**PROMPT:**
Go line by line through the data and copy those with the word "application".

**MATERIAL PROVIDED:**
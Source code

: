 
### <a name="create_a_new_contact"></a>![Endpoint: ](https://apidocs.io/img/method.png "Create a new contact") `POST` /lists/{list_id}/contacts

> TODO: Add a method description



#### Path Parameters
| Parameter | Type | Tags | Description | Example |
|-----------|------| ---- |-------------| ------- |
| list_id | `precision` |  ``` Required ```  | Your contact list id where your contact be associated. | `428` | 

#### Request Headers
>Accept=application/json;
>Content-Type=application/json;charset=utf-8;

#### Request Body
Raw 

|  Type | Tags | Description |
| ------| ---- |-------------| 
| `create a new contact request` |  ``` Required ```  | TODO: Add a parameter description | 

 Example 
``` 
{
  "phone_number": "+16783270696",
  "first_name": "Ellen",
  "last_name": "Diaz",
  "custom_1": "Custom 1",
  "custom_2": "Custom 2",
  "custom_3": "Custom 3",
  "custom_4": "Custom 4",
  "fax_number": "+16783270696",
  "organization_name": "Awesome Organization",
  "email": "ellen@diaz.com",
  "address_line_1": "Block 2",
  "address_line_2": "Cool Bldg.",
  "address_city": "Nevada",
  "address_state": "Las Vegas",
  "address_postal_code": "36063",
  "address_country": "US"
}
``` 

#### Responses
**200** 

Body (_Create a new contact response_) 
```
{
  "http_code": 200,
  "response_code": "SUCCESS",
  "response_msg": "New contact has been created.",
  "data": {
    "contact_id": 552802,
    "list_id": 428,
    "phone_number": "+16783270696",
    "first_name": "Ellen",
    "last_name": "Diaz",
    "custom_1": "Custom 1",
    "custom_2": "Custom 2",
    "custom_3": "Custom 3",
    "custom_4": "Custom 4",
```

**ANSWER TO THIS EXERCISE:**
>Accept=application/json;
>Content-Type=application/json;charset=utf-8;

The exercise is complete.